Exercise requirements:
Once you reach the end of the data, transcribe all of it exactly.

Material supplied:

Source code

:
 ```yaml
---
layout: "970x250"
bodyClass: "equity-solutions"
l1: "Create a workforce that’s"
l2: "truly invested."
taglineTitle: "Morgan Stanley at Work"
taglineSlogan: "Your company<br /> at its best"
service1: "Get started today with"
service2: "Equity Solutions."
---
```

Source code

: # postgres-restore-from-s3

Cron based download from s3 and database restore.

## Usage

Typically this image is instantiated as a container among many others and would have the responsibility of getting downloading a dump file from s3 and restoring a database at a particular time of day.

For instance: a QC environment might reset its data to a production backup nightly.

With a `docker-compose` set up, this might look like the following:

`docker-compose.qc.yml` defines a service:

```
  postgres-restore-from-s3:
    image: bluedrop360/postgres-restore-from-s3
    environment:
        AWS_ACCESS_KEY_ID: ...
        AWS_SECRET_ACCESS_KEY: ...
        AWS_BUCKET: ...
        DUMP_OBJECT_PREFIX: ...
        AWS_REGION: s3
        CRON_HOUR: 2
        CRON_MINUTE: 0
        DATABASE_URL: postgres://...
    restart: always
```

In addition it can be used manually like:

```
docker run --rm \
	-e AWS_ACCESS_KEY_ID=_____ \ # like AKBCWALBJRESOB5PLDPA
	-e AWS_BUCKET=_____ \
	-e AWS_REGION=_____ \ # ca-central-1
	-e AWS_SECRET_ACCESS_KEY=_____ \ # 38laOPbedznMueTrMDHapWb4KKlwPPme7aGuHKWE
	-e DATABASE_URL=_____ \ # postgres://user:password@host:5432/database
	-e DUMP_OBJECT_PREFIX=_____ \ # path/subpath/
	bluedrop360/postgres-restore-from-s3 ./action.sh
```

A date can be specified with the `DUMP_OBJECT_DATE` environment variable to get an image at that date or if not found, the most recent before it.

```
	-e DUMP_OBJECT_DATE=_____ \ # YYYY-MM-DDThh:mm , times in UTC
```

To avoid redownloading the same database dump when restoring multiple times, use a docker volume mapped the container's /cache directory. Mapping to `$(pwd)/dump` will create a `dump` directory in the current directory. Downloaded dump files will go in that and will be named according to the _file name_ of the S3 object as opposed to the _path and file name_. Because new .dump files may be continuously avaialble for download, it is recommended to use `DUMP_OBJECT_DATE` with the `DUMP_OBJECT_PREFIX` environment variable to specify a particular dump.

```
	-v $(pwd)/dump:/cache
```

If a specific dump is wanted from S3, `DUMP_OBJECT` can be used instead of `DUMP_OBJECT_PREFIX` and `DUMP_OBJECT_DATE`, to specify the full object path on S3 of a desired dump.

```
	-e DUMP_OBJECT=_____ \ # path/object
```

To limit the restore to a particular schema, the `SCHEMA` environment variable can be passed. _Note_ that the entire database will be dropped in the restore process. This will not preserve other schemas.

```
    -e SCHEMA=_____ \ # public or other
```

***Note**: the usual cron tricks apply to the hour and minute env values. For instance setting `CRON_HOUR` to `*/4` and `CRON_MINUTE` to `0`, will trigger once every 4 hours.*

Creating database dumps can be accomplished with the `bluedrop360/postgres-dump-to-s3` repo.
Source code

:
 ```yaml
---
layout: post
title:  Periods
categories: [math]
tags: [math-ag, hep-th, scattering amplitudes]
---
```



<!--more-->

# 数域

Response:
Source code

:
 ```yaml
---
layout: "970x250"
bodyClass: "equity-solutions"
l1: "Create a workforce that’s"
l2: "truly invested."
taglineTitle: "Morgan Stanley at Work"
taglineSlogan: "Your company<br /> at its best"
service1: "Get started today with"
service2: "Equity Solutions."
---
```

Source code

: # postgres-restore-from-s3

Cron based download from s3 and database restore.

## Usage

Typically this image is instantiated as a container among many others and would have the responsibility of getting downloading a dump file from s3 and restoring a database at a particular time of day.

For instance: a QC environment might reset its data to a production backup nightly.

With a `docker-compose` set up, this might look like the following:

`docker-compose.qc.yml` defines a service:

```
  postgres-restore-from-s3:
    image: bluedrop360/postgres-restore-from-s3
    environment:
        AWS_ACCESS_KEY_ID: ...
        AWS_SECRET_ACCESS_KEY: ...
        AWS_BUCKET: ...
        DUMP_OBJECT_PREFIX: ...
        AWS_REGION: s3
        CRON_HOUR: 2
        CRON_MINUTE: 0
        DATABASE_URL: postgres://...
    restart: always
```

In addition it can be used manually like:

```
docker run --rm \
	-e AWS_ACCESS_KEY_ID=_____ \ # like AKBCWALBJRESOB5PLDPA
	-e AWS_BUCKET=_____ \
	-e AWS_REGION=_____ \ # ca-central-1
	-e AWS_SECRET_ACCESS_KEY=_____ \ # 38laOPbedznMueTrMDHapWb4KKlwPPme7aGuHKWE
	-e DATABASE_URL=_____ \ # postgres://user:password@host:5432/database
	-e DUMP_OBJECT_PREFIX=_____ \ # path/subpath/
	bluedrop360/postgres-restore-from-s3 ./action.sh
```

A date can be specified with the `DUMP_OBJECT_DATE` environment variable to get an image at that date or if not found, the most recent before it.

```
	-e DUMP_OBJECT_DATE=_____ \ # YYYY-MM-DDThh:mm , times in UTC
```

To avoid redownloading the same database dump when restoring multiple times, use a docker volume mapped the container's /cache directory. Mapping to `$(pwd)/dump` will create a `dump` directory in the current directory. Downloaded dump files will go in that and will be named according to the _file name_ of the S3 object as opposed to the _path and file name_. Because new .dump files may be continuously avaialble for download, it is recommended to use `DUMP_OBJECT_DATE` with the `DUMP_OBJECT_PREFIX` environment variable to specify a particular dump.

```
	-v $(pwd)/dump:/cache
```

If a specific dump is wanted from S3, `DUMP_OBJECT` can be used instead of `DUMP_OBJECT_PREFIX` and `DUMP_OBJECT_DATE`, to specify the full object path on S3 of a desired dump.

```
	-e DUMP_OBJECT=_____ \ # path/object
```

To limit the restore to a particular schema, the `SCHEMA` environment variable can be passed. _Note_ that the entire database will be dropped in the restore process. This will not preserve other schemas.

```
    -e SCHEMA=_____ \ # public or other
```

***Note**: the usual cron tricks apply to the hour and minute env values. For instance setting `CRON_HOUR` to `*/4` and `CRON_MINUTE` to `0`, will trigger once every 4 hours.*

Creating database dumps can be accomplished with the `bluedrop360/postgres-dump-to-s3` repo.
Source code

:
 ```yaml
---
layout: post
title:  Periods
categories: [math]
tags: [math-ag, hep-th, scattering amplitudes]
---
```



<!--more-->

# 数域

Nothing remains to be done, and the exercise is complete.